### Data items:
Content starts
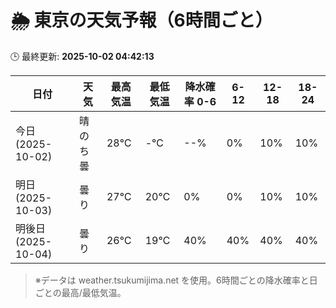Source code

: # 🌦️ 東京の天気予報（6時間ごと）

🕒 最終更新: **2025-10-02 04:42:13**

| 日付 | 天気 | 最高気温 | 最低気温 | 降水確率 0-6 | 6-12 | 12-18 | 18-24 |
|------|------|----------|----------|------------|------|------|------|
| 今日 (2025-10-02) | 晴のち曇 | 28℃ | -℃ | --% | 0% | 10% | 10% |
| 明日 (2025-10-03) | 曇り | 27℃ | 20℃ | 0% | 0% | 10% | 10% |
| 明後日 (2025-10-04) | 曇り | 26℃ | 19℃ | 40% | 40% | 40% | 40% |

> ※データは weather.tsukumijima.net を使用。6時間ごとの降水確率と日ごとの最高/最低気温。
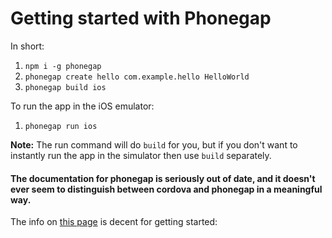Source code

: # Getting started with Phonegap

In short: 

1. `npm i -g phonegap`
2. `phonegap create hello com.example.hello HelloWorld`
3. `phonegap build ios`

To run the app in the iOS emulator: 

1. `phonegap run ios`

**Note:** The run command will do `build` for you, but if you don't want to instantly run the app in the simulator then use `build` separately.

#### The documentation for phonegap is seriously out of date, and it doesn't ever seem to distinguish between cordova and phonegap in a meaningful way.


The info on [this page][more_docs] is decent for getting started:

[more_docs]: http://docs.phonegap.com/en/edge/guide_cli_index.md.html#The%20Command-Line%20Interface
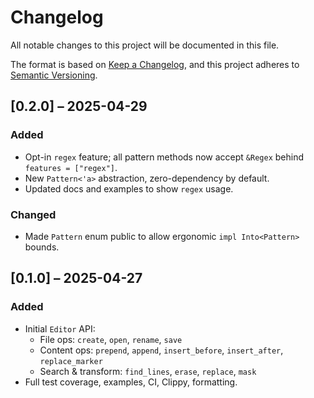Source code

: # Changelog

All notable changes to this project will be documented in this file.

The format is based on [Keep a Changelog](https://keepachangelog.com/en/1.0.0/),
and this project adheres to [Semantic Versioning](https://semver.org/).

## [0.2.0] – 2025-04-29

### Added
- Opt-in `regex` feature; all pattern methods now accept `&Regex` behind `features = ["regex"]`.  
- New `Pattern<'a>` abstraction, zero-dependency by default.  
- Updated docs and examples to show `regex` usage.

### Changed
- Made `Pattern` enum public to allow ergonomic `impl Into<Pattern>` bounds.

## [0.1.0] – 2025-04-27

### Added
- Initial `Editor` API:  
  - File ops: `create`, `open`, `rename`, `save`  
  - Content ops: `prepend`, `append`, `insert_before`, `insert_after`, `replace_marker`  
  - Search & transform: `find_lines`, `erase`, `replace`, `mask`  
- Full test coverage, examples, CI, Clippy, formatting.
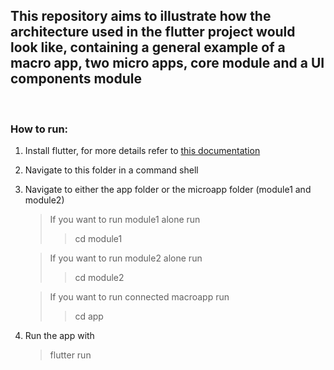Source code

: ## This repository aims to illustrate how the architecture used in the flutter project would look like, containing a general example of a macro app, two micro apps, core module and a UI components module

<br>

### How to run:

1. Install flutter, for more details refer to [this documentation](https://flutter.dev/docs/get-started/install)
2. Navigate to this folder in a command shell
3. Navigate to either the app folder or the microapp folder (module1 and module2)<br>

   > If you want to run module1 alone run
   >
   > > cd module1

   > If you want to run module2 alone run
   >
   > > cd module2

   > If you want to run connected macroapp run
   >
   > > cd app

4. Run the app with
   > flutter run
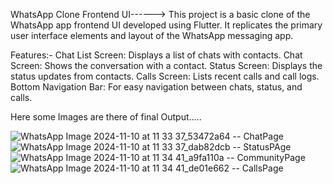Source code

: WhatsApp Clone Frontend UI------>
This project is a basic clone of the WhatsApp app frontend UI developed using Flutter. It replicates the primary user interface elements and layout of the WhatsApp messaging app.

Features:-
Chat List Screen: Displays a list of chats with contacts.
Chat Screen: Shows the conversation with a contact.
Status Screen: Displays the status updates from contacts.
Calls Screen: Lists recent calls and call logs.
Bottom Navigation Bar: For easy navigation between chats, status, and calls.

Here some Images are there of final Output.....

![WhatsApp Image 2024-11-10 at 11 33 37_53472a64](https://github.com/user-attachments/assets/9a0f1ee7-d373-4899-baaf-774bd412fc02) -- ChatPage
![WhatsApp Image 2024-11-10 at 11 33 37_dab82dcb](https://github.com/user-attachments/assets/aa5365ae-9c39-444c-a904-dd1b04b30e8b) -- StatusPAge
![WhatsApp Image 2024-11-10 at 11 34 41_a9fa110a](https://github.com/user-attachments/assets/ba04e199-28dc-4942-9032-cdfb4f100631) -- CommunityPage
![WhatsApp Image 2024-11-10 at 11 34 41_de01e662](https://github.com/user-attachments/assets/e8c56610-b3a7-4bf6-9219-e80013d0e3d0) -- CallsPage




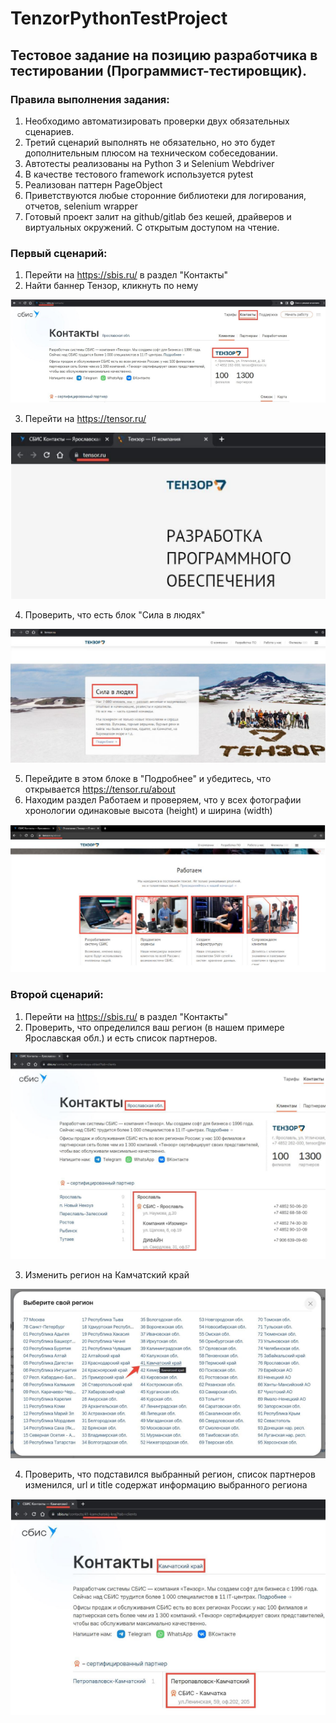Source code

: # TenzorPythonTestProject

## Тестовое задание на позицию разработчика в тестировании (Программист-тестировщик).
### Правила выполнения задания:
1) Необходимо автоматизировать проверки двух обязательных сценариев.
2) Третий сценарий выполнять не обязательно, но это будет дополнительным плюсом на
техническом собеседовании.
3) Автотесты реализованы на Python 3 и Selenium Webdriver
4) В качестве тестового framework используется pytest
5) Реализован паттерн PageObject
6) Приветствуются любые сторонние библиотеки для логирования, отчетов, selenium
wrapper
7) Готовый проект залит на github/gitlab без кешей, драйверов и виртуальных
окружений. С открытым доступом на чтение.

### Первый сценарий:
1) Перейти на https://sbis.ru/ в раздел "Контакты"
2) Найти баннер Тензор, кликнуть по нему

![image alt](https://github.com/SeleznevSergei/TenzorPythonTestProject/blob/main/img/img1.png)

3) Перейти на https://tensor.ru/

![image alt](https://github.com/SeleznevSergei/TenzorPythonTestProject/blob/main/img/img2.png)

4) Проверить, что есть блок "Сила в людях"

![image alt](https://github.com/SeleznevSergei/TenzorPythonTestProject/blob/main/img/img3.png)

5) Перейдите в этом блоке в "Подробнее" и убедитесь, что открывается
https://tensor.ru/about
6) Находим раздел Работаем и проверяем, что у всех фотографии хронологии
одинаковые высота (height) и ширина (width)

![image alt](https://github.com/SeleznevSergei/TenzorPythonTestProject/blob/main/img/img4.png)

### Второй сценарий:
1) Перейти на https://sbis.ru/ в раздел "Контакты"
2) Проверить, что определился ваш регион (в нашем примере Ярославская обл.) и есть
список партнеров.

![image alt](https://github.com/SeleznevSergei/TenzorPythonTestProject/blob/main/img/img1-1.png)

3) Изменить регион на Камчатский край

![image alt](https://github.com/SeleznevSergei/TenzorPythonTestProject/blob/main/img/img1-2.png)

4) Проверить, что подставился выбранный регион, список партнеров изменился, url и
title содержат информацию выбранного региона

![image alt](https://github.com/SeleznevSergei/TenzorPythonTestProject/blob/main/img/img1-3.png)
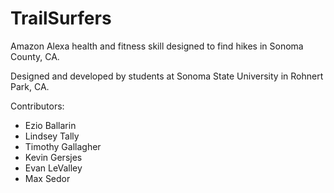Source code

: # TrailSurfers 

Amazon Alexa health and fitness skill designed to find hikes in Sonoma County, CA.

Designed and developed by students at Sonoma State University in Rohnert Park, CA.

Contributors:  

* Ezio Ballarin  
* Lindsey Tally  
* Timothy Gallagher  
* Kevin Gersjes  
* Evan LeValley  
* Max Sedor  
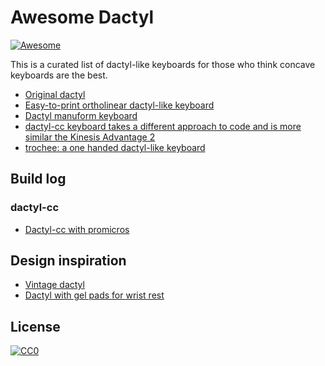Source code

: # Awesome Dactyl

[![Awesome](https://cdn.rawgit.com/sindresorhus/awesome/d7305f38d29fed78fa85652e3a63e154dd8e8829/media/badge.svg)](https://github.com/sindresorhus/awesome)

This is a curated list of dactyl-like keyboards for those who think concave
keyboards are the best.


* [Original dactyl](https://github.com/adereth/dactyl-keyboard)
* [Easy-to-print ortholinear dactyl-like keyboard](https://github.com/ramonimbao/dactyl-ez2print)
* [Dactyl manuform keyboard](https://github.com/abstracthat/dactyl-manuform)
* [dactyl-cc keyboard takes a different approach to code and is more similar the Kinesis Advantage 2](https://github.com/mjohns/dactyl-cc)
* [trochee: a one handed dactyl-like keyboard](https://github.com/porkostomus/trochee)

## Build log

### dactyl-cc

* [Dactyl-cc with promicros](https://imgur.com/a/68ReQeh)


## Design inspiration

* [Vintage dactyl](https://www.reddit.com/r/MechanicalKeyboards/comments/79io6i/vintage_dactyl/)
* [Dactyl with gel pads for wrist rest](https://imgur.com/a/oMtpd)


## License

[![CC0](https://licensebuttons.net/p/zero/1.0/88x31.png)](https://creativecommons.org/publicdomain/zero/1.0/)
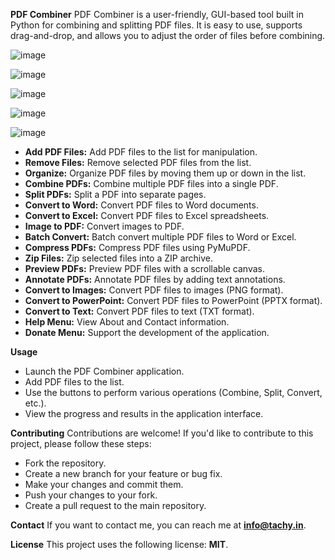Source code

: 
**PDF Combiner**
PDF Combiner is a user-friendly, GUI-based tool built in Python for combining and splitting PDF files. It is easy to use, supports drag-and-drop, and allows you to adjust the order of files before combining.


![image](https://github.com/tachneo/pdfcombiner/assets/35033453/034091fb-1231-42a8-b52e-20fdd39271b0)

![image](https://github.com/tachneo/pdfcombiner/assets/35033453/af6d66a0-cedd-4e04-8ffc-24303e15de5b)

![image](https://github.com/tachneo/pdfcombiner/assets/35033453/1a999c45-8d11-4f97-8c0f-bc7078d4368a)

![image](https://github.com/tachneo/pdfcombiner/assets/35033453/10cd0144-b65a-4273-b8a7-08d771eaea1c)

![image](https://github.com/tachneo/pdfcombiner/assets/35033453/ce9b7661-35da-4423-95aa-fc34fa079b5d)


- **Add PDF Files:** Add PDF files to the list for manipulation.
- **Remove Files:** Remove selected PDF files from the list.
- **Organize:** Organize PDF files by moving them up or down in the list.
- **Combine PDFs:** Combine multiple PDF files into a single PDF.
- **Split PDFs:** Split a PDF into separate pages.
- **Convert to Word:** Convert PDF files to Word documents.
- **Convert to Excel:** Convert PDF files to Excel spreadsheets.
- **Image to PDF:** Convert images to PDF.
- **Batch Convert:** Batch convert multiple PDF files to Word or Excel.
- **Compress PDFs:** Compress PDF files using PyMuPDF.
- **Zip Files:** Zip selected files into a ZIP archive.
- **Preview PDFs:** Preview PDF files with a scrollable canvas.
- **Annotate PDFs:** Annotate PDF files by adding text annotations.
- **Convert to Images:** Convert PDF files to images (PNG format).
- **Convert to PowerPoint:** Convert PDF files to PowerPoint (PPTX format).
- **Convert to Text:** Convert PDF files to text (TXT format).
- **Help Menu:** View About and Contact information.
- **Donate Menu:** Support the development of the application.

**Usage**
- Launch the PDF Combiner application.
- Add PDF files to the list.
- Use the buttons to perform various operations (Combine, Split, Convert, etc.).
- View the progress and results in the application interface.

**Contributing**
Contributions are welcome! If you'd like to contribute to this project, please follow these steps:

- Fork the repository.
- Create a new branch for your feature or bug fix.
- Make your changes and commit them.
- Push your changes to your fork.
- Create a pull request to the main repository.

**Contact**
If you want to contact me, you can reach me at **info@tachy.in**.

**License**
This project uses the following license: **MIT**.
Content ends
### Activity:
Repeat the lines above exactly, beginning with the one containing "connected macroapp run" and finishing with the one containing "Bottom Navigation Bar: For". No pictures belong in the copy.

### Result:
   > If you want to run connected macroapp run
   >
   > > cd app

4. Run the app with
   > flutter run
Source code

: WhatsApp Clone Frontend UI------>
This project is a basic clone of the WhatsApp app frontend UI developed using Flutter. It replicates the primary user interface elements and layout of the WhatsApp messaging app.

Features:-
Chat List Screen: Displays a list of chats with contacts.
Chat Screen: Shows the conversation with a contact.
Status Screen: Displays the status updates from contacts.
Calls Screen: Lists recent calls and call logs.
Bottom Navigation Bar: For easy navigation between chats, status, and calls.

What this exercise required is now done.